Театр отличается, по словам Любови Яковлевны, диалектикой борющихся сил. Это ли основной признак? Павел Максимович прав, что указание на этот признак слишком общо. Мы это в театре непременно наблюдаем, и с прибавлением некоторого физического участия в процессе спектакля того, что можно назвать массами или перемещением масс, данное Любовью Яковлевной указание будет правильным. Диалектика на сцене выражается в некоем физическом проявлении внутренних сил [, которое может звучать и в декорации, и в звуках. Это есть и в театре теней – присутствие чего-то чувственного. Есть диалектика страстей в ораторской речи, но там нет театра именно в силу отсутствия этого момента.] Что касается предложения Павла Максимовича понимать широко „жест“ как признак спецификума <театра>, то это расширение не придает ясности, в театре жест должно понимать ограниченно. (Квадратными скобками отмечена вычеркнутая в стенограмме часть фразы. – В. Г.)
Л. Я. Гуревич, возражая П. М. Якобсону, указывает, что, поскольку Павел Максимович распространяет жест широко, выходит, что за этим жестом скрывается некое движение сил. Жест родится из волевых движений. Мы имеем жест там, где мы воспринимаем жизнь как множество мотивов, т. е., иначе говоря, понятие жеста уже подразумевает диалектическое действие. Что касается положения Василия Григорьевича о чувственном воплощении, то оно вполне правильно.
Касаясь вопроса фиксации театрального действия, В. Г. Сахновский считает, что этого быть не может. Театр не может быть опосредован. <…> Но зритель, когда на сцене подходят актеры друг к другу, чувствует что-то живое. Это живоносное начало есть главное в театре. Непосредственное впечатление есть основа театра» [432] .
432
Протокол № 5 от 28 октября 1926 г. // Там же. Л. 13–13 об.
П. М. Якобсон полагает, что в статье о театре, которая вскрывает сущность театра, должен быть поставлен вопрос о последнем смысле театра, о той действительности, которая в нем открывается. В. Г. Сахновский соглашается с тем, что вопрос о последнем смысле театра должен быть поставлен, но сомневается, можно ли это включить в словарь.
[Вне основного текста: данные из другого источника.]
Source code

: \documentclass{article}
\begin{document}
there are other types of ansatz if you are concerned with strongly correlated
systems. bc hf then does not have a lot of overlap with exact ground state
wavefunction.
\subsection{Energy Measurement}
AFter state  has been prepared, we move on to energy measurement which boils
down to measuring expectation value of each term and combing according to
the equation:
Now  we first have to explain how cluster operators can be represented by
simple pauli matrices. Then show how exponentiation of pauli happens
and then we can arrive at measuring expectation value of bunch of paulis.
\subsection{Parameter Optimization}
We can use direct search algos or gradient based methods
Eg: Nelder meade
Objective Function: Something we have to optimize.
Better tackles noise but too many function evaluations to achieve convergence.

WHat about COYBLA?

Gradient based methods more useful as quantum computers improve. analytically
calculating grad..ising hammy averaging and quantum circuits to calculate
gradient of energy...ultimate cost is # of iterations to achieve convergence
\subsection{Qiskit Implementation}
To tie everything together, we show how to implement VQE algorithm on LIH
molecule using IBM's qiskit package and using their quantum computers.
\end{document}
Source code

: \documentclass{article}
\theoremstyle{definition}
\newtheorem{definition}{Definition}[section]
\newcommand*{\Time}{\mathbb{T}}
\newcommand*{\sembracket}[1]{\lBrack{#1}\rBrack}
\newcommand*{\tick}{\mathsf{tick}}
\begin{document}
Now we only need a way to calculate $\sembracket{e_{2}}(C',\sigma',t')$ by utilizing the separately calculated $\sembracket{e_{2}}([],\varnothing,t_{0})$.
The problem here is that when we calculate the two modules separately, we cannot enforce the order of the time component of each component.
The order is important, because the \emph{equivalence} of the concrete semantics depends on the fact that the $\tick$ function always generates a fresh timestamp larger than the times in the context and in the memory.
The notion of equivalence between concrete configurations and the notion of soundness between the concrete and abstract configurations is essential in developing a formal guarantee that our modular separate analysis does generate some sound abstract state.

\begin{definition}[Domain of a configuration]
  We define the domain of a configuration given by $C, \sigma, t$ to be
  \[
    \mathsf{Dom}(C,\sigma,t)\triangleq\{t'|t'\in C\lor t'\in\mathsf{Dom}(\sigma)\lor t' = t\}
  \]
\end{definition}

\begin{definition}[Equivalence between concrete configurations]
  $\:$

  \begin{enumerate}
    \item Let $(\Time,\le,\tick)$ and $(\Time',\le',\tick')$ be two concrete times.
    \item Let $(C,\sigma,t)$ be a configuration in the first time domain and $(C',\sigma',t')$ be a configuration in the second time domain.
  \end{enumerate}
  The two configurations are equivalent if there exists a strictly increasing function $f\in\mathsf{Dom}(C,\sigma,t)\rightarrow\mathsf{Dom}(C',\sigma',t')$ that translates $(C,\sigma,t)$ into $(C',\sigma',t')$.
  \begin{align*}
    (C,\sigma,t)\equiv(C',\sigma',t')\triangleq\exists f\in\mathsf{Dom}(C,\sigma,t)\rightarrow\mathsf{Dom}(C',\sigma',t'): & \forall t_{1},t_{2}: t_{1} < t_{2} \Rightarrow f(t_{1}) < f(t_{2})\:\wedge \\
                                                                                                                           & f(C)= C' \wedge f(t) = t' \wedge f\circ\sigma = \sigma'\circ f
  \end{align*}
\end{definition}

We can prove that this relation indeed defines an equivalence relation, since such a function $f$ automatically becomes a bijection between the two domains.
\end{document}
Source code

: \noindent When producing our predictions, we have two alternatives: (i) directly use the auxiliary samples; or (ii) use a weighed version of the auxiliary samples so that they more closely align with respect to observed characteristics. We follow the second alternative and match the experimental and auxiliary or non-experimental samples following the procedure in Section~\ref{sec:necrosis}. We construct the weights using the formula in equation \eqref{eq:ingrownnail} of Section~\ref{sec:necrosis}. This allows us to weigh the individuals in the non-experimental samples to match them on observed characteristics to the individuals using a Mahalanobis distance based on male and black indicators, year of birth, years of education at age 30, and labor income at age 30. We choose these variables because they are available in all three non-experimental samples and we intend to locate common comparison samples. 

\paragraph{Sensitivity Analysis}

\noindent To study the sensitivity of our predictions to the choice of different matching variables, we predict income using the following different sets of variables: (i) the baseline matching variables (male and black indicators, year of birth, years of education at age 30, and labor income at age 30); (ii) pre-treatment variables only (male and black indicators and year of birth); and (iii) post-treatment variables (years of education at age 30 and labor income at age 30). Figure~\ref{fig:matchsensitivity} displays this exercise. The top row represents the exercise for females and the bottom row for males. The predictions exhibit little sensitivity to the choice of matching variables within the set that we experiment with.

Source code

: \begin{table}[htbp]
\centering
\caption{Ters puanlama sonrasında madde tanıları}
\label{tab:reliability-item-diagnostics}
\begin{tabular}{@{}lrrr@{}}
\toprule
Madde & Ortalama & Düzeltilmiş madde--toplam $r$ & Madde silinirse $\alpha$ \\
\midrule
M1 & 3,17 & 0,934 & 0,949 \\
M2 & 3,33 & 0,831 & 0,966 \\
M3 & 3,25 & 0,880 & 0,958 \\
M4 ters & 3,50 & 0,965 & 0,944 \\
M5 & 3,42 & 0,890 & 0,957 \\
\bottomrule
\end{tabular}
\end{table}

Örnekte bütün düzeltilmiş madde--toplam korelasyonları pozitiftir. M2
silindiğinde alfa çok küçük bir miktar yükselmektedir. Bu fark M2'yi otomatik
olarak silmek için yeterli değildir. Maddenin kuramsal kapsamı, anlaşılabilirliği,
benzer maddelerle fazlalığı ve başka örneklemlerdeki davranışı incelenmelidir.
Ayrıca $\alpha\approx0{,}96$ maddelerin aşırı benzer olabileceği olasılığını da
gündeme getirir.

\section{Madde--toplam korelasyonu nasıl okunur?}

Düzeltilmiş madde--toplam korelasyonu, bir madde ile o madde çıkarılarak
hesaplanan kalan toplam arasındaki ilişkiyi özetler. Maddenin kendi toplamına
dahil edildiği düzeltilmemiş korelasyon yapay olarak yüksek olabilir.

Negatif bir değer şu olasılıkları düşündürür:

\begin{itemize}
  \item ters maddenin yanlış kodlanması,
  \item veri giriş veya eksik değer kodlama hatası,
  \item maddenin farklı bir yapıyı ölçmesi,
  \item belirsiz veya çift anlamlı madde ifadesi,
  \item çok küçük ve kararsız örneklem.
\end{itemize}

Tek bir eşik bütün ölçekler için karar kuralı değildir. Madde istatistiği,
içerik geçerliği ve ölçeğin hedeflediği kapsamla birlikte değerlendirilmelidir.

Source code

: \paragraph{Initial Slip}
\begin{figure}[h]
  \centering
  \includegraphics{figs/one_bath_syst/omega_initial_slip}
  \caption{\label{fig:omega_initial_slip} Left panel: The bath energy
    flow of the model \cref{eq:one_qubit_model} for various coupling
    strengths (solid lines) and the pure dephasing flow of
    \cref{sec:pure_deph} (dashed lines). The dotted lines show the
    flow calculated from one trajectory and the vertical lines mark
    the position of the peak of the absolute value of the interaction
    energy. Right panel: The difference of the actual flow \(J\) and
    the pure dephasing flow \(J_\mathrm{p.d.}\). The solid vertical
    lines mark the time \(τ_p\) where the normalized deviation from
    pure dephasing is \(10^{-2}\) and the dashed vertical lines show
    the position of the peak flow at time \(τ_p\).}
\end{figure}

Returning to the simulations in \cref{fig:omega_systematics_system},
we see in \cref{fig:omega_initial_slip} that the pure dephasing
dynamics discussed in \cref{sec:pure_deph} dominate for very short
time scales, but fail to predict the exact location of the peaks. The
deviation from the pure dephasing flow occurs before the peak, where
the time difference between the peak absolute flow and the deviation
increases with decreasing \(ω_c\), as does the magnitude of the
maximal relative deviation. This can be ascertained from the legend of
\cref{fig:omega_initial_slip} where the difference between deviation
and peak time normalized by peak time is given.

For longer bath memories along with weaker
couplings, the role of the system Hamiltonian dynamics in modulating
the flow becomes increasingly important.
Л. Я. Гуревич считает, что надо ставить этот вопрос.
Итак, обсуждая, что есть театр и в чем его особенности («спецификум»), основные дискутанты, Сахновский и Якобсон, поддержанные Гуревич, возвращаются к вопросу о глубинной сущности («последнем смысле») сценического искусства, подчеркивая неразрывность связи между метафизикой театра и его технологическими проблемами.